For Denk, it helps to think in literary terms. “I’m afraid this is going to sound a little pretentious, but late Fauré reminds me of Henry James,” he said. “It’s an incredibly subtle, sophisticated musical language. It’s full of implications, ellipses, and extensions. But like in Henry James, underneath all that is tremendous desire.
“In the middle of a Henry James sentence, you might get lost and forget what the verb and subject were,” the pianist noted. “That’s a little bit true of Fauré. But behind Henry James is this tremendous syntactical command. He’s playing with you — making you wait for the clarification. I think Fauré likes to do that, too. He writes a really good epiphany.”

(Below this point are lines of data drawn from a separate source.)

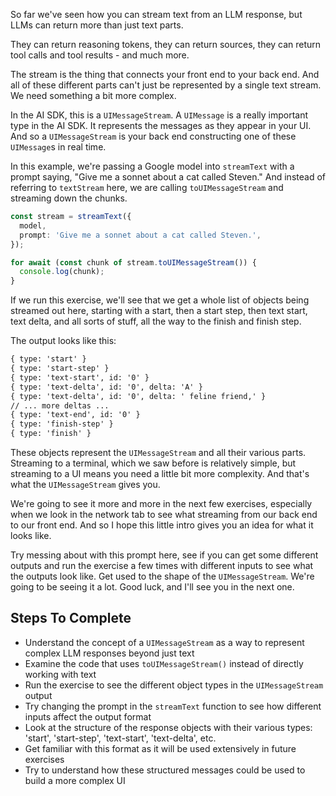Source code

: So far we've seen how you can stream text from an LLM response, but LLMs can return more than just text parts.

They can return reasoning tokens, they can return sources, they can return tool calls and tool results - and much more.

The stream is the thing that connects your front end to your back end. And all of these different parts can't just be represented by a single text stream. We need something a bit more complex.

In the AI SDK, this is a `UIMessageStream`. A `UIMessage` is a really important type in the AI SDK. It represents the messages as they appear in your UI. And so a `UIMessageStream` is your back end constructing one of these `UIMessage`s in real time.

In this example, we're passing a Google model into `streamText` with a prompt saying, "Give me a sonnet about a cat called Steven." And instead of referring to `textStream` here, we are calling `toUIMessageStream` and streaming down the chunks.

```ts
const stream = streamText({
  model,
  prompt: 'Give me a sonnet about a cat called Steven.',
});

for await (const chunk of stream.toUIMessageStream()) {
  console.log(chunk);
}
```

If we run this exercise, we'll see that we get a whole list of objects being streamed out here, starting with a start, then a start step, then text start, text delta, and all sorts of stuff, all the way to the finish and finish step.

The output looks like this:

```txt
{ type: 'start' }
{ type: 'start-step' }
{ type: 'text-start', id: '0' }
{ type: 'text-delta', id: '0', delta: 'A' }
{ type: 'text-delta', id: '0', delta: ' feline friend,' }
// ... more deltas ...
{ type: 'text-end', id: '0' }
{ type: 'finish-step' }
{ type: 'finish' }
```

These objects represent the `UIMessageStream` and all their various parts. Streaming to a terminal, which we saw before is relatively simple, but streaming to a UI means you need a little bit more complexity. And that's what the `UIMessageStream` gives you.

We're going to see it more and more in the next few exercises, especially when we look in the network tab to see what streaming from our back end to our front end. And so I hope this little intro gives you an idea for what it looks like.

Try messing about with this prompt here, see if you can get some different outputs and run the exercise a few times with different inputs to see what the outputs look like. Get used to the shape of the `UIMessageStream`. We're going to be seeing it a lot. Good luck, and I'll see you in the next one.

## Steps To Complete

- Understand the concept of a `UIMessageStream` as a way to represent complex LLM responses beyond just text
- Examine the code that uses `toUIMessageStream()` instead of directly working with text
- Run the exercise to see the different object types in the `UIMessageStream` output
- Try changing the prompt in the `streamText` function to see how different inputs affect the output format
- Look at the structure of the response objects with their various types: 'start', 'start-step', 'text-start', 'text-delta', etc.
- Get familiar with this format as it will be used extensively in future exercises
- Try to understand how these structured messages could be used to build a more complex UI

Denk called Isserlis the driving force behind this project. “Steven is one of the great Fauré interpreters,” the pianist said. “I wanted to work on this music with him — to tap into his lifetime of experience playing it and distilling the simplicity out of it. He knows how to clear away the weeds and find the spine.”
Isserlis agreed he was the project’s instigator but added it has been “enthusiastically seconded by Josh and Jeremy.” At this point, he insisted, “we’re all Fauré fanatics!”